Meta even had a project, code-named “Operation Twinkie,” to partner with fitness equipment maker Peloton and build out its own virtual reality product, Dennis said.

The FTC in a separate case is attempting to unwind Meta’s 2012 and 2014 purchases of Instagram and WhatsApp, and the agency said it is challenging the company’s strategy of buying existing companies, rather than competing. That case was filed during the Trump administration.

Among the witnesses expected to take the stand are Zuckerberg — Meta's founder and top executive — and Andrew Bosworth, the company’s chief technology officer, who has helped spearhead virtual reality operations. Within founder Chris Milk is also expected to testify.

While the FTC says Facebook is using the deal to build a virtual reality empire, the lawsuit is focused on the company’s alleged intent to monopolize the market for virtual reality fitness apps, a category that excludes Pelotons, workout videos and other at-home exercise options.

Facebook spokesperson Chris Sgro said "we are confident the evidence will show that our acquisition of Within will be good for people, developers and the VR space, which is experiencing vibrant competition." An FTC spokesperson declined to comment.

Meta argues that it never actually planned to enter the market on its own. And it is challenging the commission’s decision to go after such a narrow market, arguing that the FTC is ignoring a wider variety of fitness products and services in which it would be harder to prove a monopoly.

“The deal is good for competition, good for everyone in the industry, and good for consumers,” said Facebook lawyer Mark Hansen in his opening statement. “It’s an incredibly competitive space even without Meta’s participation.”

He added that there are “some very serious competitors including ByteDance, Google, and Apple, as well as Sony which is recently out with a new virtual reality headset device.” Witnesses including Milk will testify that the market is much bigger than the FTC says it is, with more than 200 fitness apps in Meta’s Quest virtual reality app store, Hansen said.

And to the FTC’s point that Facebook was planning to compete with Within, Hansen said those plans never rose above discussions with relatively low-level employees.

Within lawyer Charles Loughlin said his client’s product was “Designed to compete with gym memberships that people don’t use, Peloton, [and other connected fitness products including] Mirror and Tonal.” Ironically, “What's backwards is the one company it doesn’t compete with is Meta.”

Other witnesses from companies including Apple, Google parent Alphabet, Lululemon Athletica, Equinox Media, which makes the connected bicycle used by fitness company SoulCycle, Nike, Peloton, Sony and ByteDance are also expected to testify.

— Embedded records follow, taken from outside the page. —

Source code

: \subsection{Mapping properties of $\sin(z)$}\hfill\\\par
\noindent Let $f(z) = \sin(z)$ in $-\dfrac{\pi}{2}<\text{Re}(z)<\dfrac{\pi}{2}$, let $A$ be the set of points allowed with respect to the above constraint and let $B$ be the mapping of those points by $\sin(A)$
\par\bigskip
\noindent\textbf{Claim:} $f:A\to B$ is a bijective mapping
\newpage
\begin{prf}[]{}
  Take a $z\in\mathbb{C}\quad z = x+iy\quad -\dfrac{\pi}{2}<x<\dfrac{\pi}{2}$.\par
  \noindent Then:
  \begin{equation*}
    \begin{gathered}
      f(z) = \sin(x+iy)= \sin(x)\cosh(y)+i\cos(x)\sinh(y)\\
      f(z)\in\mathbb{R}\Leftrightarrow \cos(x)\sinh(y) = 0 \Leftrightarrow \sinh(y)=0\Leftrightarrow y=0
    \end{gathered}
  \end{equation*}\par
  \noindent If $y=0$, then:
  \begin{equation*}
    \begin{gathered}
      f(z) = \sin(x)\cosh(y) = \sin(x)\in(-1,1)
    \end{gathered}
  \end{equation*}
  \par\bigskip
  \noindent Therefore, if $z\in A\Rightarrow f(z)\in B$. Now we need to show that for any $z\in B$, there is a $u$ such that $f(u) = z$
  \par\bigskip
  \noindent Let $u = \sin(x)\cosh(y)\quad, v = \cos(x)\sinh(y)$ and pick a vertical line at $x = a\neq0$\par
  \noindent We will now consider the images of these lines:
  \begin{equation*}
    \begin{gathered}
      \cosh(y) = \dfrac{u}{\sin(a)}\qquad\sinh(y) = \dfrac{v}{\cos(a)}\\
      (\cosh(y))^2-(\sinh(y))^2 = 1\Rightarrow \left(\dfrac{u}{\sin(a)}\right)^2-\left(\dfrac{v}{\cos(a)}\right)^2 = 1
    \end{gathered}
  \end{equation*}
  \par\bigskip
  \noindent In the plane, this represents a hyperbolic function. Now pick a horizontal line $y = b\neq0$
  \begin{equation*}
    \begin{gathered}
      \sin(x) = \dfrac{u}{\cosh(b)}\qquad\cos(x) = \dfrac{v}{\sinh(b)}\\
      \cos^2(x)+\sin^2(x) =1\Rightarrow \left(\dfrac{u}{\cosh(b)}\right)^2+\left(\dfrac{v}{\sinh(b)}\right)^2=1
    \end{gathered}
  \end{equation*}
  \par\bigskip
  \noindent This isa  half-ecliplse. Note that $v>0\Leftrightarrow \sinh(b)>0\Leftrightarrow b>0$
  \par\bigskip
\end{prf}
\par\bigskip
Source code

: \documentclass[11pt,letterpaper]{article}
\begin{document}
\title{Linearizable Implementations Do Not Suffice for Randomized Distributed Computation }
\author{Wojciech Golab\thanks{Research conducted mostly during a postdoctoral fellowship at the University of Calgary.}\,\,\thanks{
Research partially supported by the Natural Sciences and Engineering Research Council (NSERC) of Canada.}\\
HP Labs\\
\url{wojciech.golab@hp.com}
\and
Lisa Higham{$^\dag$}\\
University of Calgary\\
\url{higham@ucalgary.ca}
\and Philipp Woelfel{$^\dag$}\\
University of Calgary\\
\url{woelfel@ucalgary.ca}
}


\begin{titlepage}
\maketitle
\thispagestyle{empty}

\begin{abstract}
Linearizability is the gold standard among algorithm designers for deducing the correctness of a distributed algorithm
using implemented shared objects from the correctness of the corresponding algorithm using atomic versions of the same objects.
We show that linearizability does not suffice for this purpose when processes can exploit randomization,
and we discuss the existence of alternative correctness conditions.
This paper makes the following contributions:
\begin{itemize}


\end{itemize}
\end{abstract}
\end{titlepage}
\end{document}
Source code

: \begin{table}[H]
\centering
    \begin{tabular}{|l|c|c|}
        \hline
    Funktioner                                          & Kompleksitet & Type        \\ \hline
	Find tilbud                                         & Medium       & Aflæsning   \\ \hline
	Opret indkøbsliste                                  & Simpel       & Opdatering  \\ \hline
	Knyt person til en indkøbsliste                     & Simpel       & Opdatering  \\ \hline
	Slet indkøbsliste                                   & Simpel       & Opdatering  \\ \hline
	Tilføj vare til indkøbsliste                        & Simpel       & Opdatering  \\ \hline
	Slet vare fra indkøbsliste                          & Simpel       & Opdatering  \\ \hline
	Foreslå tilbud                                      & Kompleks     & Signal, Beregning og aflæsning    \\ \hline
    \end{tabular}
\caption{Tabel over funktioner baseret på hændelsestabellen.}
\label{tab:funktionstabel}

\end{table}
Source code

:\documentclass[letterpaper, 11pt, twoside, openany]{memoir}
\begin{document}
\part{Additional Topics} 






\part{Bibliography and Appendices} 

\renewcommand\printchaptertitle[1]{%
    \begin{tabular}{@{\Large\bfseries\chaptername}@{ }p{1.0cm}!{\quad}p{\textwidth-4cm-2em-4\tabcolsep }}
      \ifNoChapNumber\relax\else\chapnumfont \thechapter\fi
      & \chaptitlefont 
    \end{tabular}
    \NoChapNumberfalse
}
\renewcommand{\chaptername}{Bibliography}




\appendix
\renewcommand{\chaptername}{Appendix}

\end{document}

The FTC says Meta’s possible Peloton partnership was intended to build out a different game, Beat Saber, an interactive VR music game in which users also physically move around, into a game specifically focused on fitness. The FTC initially said Meta competed with Within prior to the deal because of the fitness aspects of Beat Saber but dropped those claims in October.

Hansen said the Beat Saber founder objected to those plans, thereby killing the project in its infancy. “Meta was not going to make a VR fitness app.”

Meta’s Rade Stojsavljevic, the director of the company’s in-house gaming studio, was the first witness called by the FTC. FTC lawyer Tim Singer pressed Stojsavljevic on Meta’s level of seriousness in developing a partnership with Peloton. While the company did weigh the possibility, Stojsavlievic said it was never taken seriously enough to go through formal deliberations, and Meta never approached Peloton about a possible partnership.

U.S. District Judge Edward Davila is presiding over the case in San Jose, Calif. The current court proceeding is just to pause the deal while the FTC continues its challenge in its in-house administrative court. If the FTC loses round one, it can still bring its case in the administrative court to permanently block the deal.

If the FTC succeeds, beyond blocking the Within deal, it could also seek a ruling making it more onerous for Meta, and Zuckerberg, to buy companies in the future.

Hansen said if the FTC wins this first round, the companies will abandon the deal.

The seven-day federal court trial will be spread out over the next three weeks and is currently set to wrap on Dec. 20.